Che è mai questo? Chi è costui? Domande che erano scaturite da disorientamento, stupore e incomprensione per le parole e le opere di Gesù senza però farli giungere ad una conclusione sebbene, per una risposta, di spiragli se ne fossero aperti già tanti durante il tempo trascorso accanto a Lui. Forse la loro intuizione era come chiusa nel bozzolo della paura perché le risposte puntavano dritte verso un’identità ‘scomoda’ e in contrasto con le loro aspettative.

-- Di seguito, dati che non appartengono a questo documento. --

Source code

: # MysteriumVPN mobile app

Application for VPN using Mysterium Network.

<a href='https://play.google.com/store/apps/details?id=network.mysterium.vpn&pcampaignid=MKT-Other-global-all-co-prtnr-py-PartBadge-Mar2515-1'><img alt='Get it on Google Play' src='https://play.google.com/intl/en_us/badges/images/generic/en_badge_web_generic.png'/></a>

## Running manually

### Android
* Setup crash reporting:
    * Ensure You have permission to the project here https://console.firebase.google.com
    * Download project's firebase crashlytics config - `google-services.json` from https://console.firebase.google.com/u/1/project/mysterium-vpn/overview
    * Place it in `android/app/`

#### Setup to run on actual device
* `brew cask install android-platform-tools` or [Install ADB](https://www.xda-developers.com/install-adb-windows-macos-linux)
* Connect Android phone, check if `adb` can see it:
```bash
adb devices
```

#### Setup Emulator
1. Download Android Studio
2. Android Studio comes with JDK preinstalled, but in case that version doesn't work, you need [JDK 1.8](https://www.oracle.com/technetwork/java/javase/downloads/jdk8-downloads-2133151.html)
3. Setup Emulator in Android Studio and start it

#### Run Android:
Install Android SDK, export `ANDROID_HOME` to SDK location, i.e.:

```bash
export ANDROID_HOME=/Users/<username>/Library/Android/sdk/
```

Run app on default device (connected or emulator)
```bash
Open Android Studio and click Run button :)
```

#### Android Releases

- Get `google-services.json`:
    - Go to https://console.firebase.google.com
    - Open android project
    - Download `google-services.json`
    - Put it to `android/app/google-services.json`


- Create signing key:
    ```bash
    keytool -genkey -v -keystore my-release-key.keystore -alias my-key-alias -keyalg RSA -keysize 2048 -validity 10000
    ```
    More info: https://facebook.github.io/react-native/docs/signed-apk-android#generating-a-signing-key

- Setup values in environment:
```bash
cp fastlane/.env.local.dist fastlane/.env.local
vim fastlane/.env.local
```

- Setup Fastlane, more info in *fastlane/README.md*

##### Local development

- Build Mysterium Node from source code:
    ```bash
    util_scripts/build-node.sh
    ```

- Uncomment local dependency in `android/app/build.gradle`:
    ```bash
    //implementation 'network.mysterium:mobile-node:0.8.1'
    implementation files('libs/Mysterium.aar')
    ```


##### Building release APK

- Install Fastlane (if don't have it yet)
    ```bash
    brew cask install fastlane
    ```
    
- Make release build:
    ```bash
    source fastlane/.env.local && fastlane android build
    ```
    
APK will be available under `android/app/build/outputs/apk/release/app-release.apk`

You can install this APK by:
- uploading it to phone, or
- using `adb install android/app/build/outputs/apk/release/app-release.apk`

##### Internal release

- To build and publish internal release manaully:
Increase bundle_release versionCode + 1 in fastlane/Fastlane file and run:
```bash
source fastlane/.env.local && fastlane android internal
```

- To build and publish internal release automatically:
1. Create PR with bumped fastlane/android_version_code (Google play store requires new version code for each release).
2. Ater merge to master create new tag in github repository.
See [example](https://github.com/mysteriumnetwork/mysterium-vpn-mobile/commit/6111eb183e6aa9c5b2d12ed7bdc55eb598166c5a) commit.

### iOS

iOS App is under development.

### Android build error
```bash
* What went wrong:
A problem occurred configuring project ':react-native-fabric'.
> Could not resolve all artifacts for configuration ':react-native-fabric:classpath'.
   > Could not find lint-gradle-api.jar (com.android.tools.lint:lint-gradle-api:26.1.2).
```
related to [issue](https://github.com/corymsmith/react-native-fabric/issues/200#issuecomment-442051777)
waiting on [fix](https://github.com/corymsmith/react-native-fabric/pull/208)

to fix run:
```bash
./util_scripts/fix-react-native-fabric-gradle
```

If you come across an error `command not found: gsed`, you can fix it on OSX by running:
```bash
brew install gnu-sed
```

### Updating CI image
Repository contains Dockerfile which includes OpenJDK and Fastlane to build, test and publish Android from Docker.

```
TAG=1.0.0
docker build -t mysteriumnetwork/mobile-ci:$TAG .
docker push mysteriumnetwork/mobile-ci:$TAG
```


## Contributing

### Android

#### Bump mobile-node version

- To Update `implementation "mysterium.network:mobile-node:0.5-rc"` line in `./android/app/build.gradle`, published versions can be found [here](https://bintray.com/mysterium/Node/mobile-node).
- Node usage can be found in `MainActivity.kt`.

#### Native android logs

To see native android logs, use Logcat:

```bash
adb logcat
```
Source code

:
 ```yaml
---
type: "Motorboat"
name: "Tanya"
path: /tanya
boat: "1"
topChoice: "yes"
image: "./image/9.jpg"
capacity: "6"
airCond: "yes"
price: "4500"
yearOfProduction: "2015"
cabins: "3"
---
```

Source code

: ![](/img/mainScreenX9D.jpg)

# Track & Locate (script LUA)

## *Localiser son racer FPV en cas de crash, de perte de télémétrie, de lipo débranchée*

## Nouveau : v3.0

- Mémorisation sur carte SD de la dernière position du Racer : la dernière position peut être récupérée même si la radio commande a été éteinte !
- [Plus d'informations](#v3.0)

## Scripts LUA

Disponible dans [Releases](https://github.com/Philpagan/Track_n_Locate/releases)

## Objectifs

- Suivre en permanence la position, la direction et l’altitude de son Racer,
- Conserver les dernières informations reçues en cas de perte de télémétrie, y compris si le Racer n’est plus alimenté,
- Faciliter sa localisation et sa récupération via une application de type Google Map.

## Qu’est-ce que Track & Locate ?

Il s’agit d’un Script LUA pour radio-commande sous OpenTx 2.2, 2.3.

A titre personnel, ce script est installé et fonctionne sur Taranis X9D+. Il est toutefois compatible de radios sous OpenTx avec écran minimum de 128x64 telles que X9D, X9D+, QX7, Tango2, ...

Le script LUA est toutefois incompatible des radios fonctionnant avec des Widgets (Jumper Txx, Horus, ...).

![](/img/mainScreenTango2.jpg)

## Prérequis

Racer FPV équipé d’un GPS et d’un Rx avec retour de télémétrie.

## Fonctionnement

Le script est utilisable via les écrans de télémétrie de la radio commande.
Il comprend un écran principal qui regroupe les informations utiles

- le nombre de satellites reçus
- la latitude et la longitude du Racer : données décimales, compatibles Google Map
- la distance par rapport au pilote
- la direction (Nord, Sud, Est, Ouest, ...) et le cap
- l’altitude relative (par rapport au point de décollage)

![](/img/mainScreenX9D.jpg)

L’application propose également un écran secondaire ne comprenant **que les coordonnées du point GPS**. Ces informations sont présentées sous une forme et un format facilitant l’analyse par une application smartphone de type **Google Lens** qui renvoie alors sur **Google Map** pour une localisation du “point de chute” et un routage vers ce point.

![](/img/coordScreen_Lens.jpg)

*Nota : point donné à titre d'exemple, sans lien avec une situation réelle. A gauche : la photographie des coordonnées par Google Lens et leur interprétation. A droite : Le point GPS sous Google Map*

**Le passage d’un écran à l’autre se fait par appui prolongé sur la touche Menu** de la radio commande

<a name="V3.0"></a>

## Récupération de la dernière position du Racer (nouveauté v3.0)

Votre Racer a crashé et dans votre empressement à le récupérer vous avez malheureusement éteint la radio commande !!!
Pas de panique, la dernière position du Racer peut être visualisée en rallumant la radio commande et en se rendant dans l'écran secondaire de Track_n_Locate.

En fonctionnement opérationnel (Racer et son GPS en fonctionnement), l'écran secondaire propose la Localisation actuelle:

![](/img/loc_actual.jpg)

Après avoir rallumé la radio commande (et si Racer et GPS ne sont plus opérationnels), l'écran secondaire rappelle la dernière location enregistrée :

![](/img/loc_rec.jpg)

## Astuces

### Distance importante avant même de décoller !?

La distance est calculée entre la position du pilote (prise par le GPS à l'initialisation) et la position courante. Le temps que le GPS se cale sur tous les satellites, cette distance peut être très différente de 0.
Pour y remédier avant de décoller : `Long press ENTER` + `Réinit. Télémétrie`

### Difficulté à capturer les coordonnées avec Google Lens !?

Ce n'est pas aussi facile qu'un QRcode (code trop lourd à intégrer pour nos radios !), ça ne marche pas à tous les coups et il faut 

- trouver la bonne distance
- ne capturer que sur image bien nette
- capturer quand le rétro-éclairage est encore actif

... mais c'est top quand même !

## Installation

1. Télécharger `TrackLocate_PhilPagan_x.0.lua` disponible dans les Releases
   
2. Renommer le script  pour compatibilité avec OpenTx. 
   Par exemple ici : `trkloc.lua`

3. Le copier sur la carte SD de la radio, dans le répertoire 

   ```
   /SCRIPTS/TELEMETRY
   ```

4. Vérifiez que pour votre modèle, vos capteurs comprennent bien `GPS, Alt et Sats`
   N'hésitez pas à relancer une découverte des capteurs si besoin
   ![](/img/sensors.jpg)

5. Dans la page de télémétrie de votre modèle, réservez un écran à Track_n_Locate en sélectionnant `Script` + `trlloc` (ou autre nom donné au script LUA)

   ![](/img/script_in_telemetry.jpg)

Identità e destino che ora Gesù manifesta “apertamente”, in dettaglio: il Figlio dell’uomo deve “soffrire molto ed essere rifiutato dagli anziani, dai capi dei sacerdoti e dagli scribi, venire ucciso e, dopo tre giorni, risorgere”.
Anche noi come Pietro e con lui, credo, anche gli altri discepoli, diciamo a Gesù: «Tu sei il Messia» ma applichiamo subito una distorsione al senso di questa risposta che il Padre suggerisce e rivela anche a noi (cfr. Mt 16,17). Come Pietro, sentiamo che il modo in cui Gesù agisce e parla non risponde ai nostri desideri immediati perché ci prospetta una via di salvezza che passa per la porta stretta della croce. E così anche noi finiamo per rimproverarlo presentandogli un elenco lunghissimo di osservazioni pesanti, incapaci come siamo di consegnarci a Lui con fiducia, come Lui invece farà con il Padre: “Padre mio, se è possibile, passi via da me questo calice! Però non come voglio io, ma come vuoi tu!” (Mt 26,39).
Ovviamente, ristretti come siamo nel chiuso di ragionamenti talvolta troppo lontani dalla logica del Vangelo, aspettiamoci un rimprovero da Gesù, come fu per Pietro: «Va’ dietro a me, Satana! Perché tu non pensi secondo Dio, ma secondo gli uomini».
«Ma voi, chi dite che io sia?»
Diamogli risposta, ma che sia sulla Sua lunghezza d’onda e non a misura dei nostri sogni, delle nostre proiezioni. Ecco, evitiamo, vi prego, di ridurlo a “quel Dio secondo me” che diventa sinonimo di un povero sostantivo – “idolo” – prodotto artigianale delle nostre piatte aspettative.